About this task: Beneath this line are the data; copy exactly the part of them that opens with the line containing "The AES Generator" and closes with the line containing "- Go version 1.16 or higher installed", and only that part.

Plain-text document sources:
---*---

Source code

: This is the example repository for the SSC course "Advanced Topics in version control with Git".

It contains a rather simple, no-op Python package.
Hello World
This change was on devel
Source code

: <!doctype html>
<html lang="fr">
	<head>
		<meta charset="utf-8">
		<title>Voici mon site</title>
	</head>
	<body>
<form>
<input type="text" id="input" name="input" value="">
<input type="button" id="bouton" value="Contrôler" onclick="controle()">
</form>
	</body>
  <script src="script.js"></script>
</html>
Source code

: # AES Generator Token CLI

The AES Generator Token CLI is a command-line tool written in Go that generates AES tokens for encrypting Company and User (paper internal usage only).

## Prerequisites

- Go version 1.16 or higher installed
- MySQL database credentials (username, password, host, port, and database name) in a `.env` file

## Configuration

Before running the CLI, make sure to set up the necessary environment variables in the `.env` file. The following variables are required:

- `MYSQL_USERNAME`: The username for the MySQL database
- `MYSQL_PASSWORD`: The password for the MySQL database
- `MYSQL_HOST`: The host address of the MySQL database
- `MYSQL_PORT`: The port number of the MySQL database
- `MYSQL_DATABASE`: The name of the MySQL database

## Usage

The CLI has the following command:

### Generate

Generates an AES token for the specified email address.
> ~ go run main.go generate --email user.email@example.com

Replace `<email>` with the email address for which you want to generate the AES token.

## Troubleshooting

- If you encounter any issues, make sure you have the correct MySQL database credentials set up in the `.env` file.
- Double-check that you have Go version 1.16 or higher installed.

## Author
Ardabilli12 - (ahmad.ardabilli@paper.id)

---*---

Written response:
The AES Generator Token CLI is a command-line tool written in Go that generates AES tokens for encrypting Company and User (paper internal usage only).

## Prerequisites

- Go version 1.16 or higher installed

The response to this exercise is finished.